French Guiana is facing a nationwide strike Monday over crime and economic difficulties, amid protests that have paralyzed the French territory in South America, halted flights and a rocket launch and prompted a U.S. travel warning.
The French government sent an emergency mission to try to quell tensions before Monday's general strike by some 27 unions, expected to hit public services across Guiana.
Protesters are angry over high crime, the cost of living and the quality of health care and other social services. Their protests have already blocked roads to neighboring Brazil and Suriname, and shuttered many businesses and schools.
The unrest is a reminder of the deep economic, social and racial divides between France's mainland and former colonies from the Caribbean to the South Pacific that remain French today. Some territories use the euro currency, and they all depend heavily on imported goods and policy decisions made in Paris.
Candidates for France's two-round presidential election starting next month have urged aid or intervention in Guiana, as the concerns of overseas voters suddenly entered the spotlight in the race after having been largely ignored.

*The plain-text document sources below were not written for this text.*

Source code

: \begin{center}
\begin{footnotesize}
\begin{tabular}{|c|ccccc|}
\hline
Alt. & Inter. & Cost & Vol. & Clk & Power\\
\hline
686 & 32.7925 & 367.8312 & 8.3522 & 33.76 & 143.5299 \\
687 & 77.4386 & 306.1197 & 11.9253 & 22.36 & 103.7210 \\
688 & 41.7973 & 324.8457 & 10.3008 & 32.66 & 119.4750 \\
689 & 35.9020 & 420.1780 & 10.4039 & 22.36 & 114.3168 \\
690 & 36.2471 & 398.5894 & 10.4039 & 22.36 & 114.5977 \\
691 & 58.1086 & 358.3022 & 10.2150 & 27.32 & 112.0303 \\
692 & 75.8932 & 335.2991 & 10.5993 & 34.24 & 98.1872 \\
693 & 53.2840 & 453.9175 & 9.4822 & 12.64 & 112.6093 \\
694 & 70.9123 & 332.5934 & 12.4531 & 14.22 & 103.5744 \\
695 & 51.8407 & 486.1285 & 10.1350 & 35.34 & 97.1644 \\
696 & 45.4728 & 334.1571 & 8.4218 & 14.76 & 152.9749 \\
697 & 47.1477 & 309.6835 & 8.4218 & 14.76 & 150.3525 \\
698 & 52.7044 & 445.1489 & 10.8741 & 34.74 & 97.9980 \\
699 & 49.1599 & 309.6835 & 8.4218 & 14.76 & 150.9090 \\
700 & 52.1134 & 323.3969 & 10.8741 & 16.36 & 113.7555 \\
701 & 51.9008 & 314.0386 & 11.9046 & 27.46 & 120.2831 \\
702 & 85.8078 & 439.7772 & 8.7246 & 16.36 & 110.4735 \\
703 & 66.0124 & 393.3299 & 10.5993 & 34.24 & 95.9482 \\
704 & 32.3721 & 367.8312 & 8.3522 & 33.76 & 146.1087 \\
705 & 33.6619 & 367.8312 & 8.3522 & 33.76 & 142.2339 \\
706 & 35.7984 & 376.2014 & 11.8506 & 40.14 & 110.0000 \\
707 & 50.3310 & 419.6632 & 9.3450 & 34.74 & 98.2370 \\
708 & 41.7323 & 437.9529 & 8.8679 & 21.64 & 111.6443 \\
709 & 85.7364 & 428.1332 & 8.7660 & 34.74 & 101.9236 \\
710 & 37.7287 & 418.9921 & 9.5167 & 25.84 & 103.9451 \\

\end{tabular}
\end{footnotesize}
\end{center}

The Collective of 500 Brothers, the group largely behind the unrest, is demanding that the French government send a minister to negotiate with them.
The government minister for overseas holdings called for calm Monday, and said on RTL radio that the government mission has made progress on demands from fishermen and farmers. However, she said ``conditions for dialogue are not met'' for her to visit Guiana herself as the demonstrators demand.
A visit of Segolene Royal, the French minister of ecology, to the territory on March 17 was cut short after masked demonstrators from the collective stormed into a regional conference on biodiversity she was attending in the department's capital city of Cayenne.
Protests disrupted the planned launch last week of an Ariane 5 rocket from the space center in Kourou, carrying a South Korean satellite and a Brazilian satellite.
Air France cancelled all flights Sunday and Monday because of the strike. Flights from regional airlines to Cayenne on Friday were canceled.
The U.S. State Department issued a travel warning because of the potential for the protests to turn violent. It said the U.S. Embassy in Paramaribo, Suriname, is able to provide only very limited consular services in French Guiana and said citizens should avoid travel to French Guiana.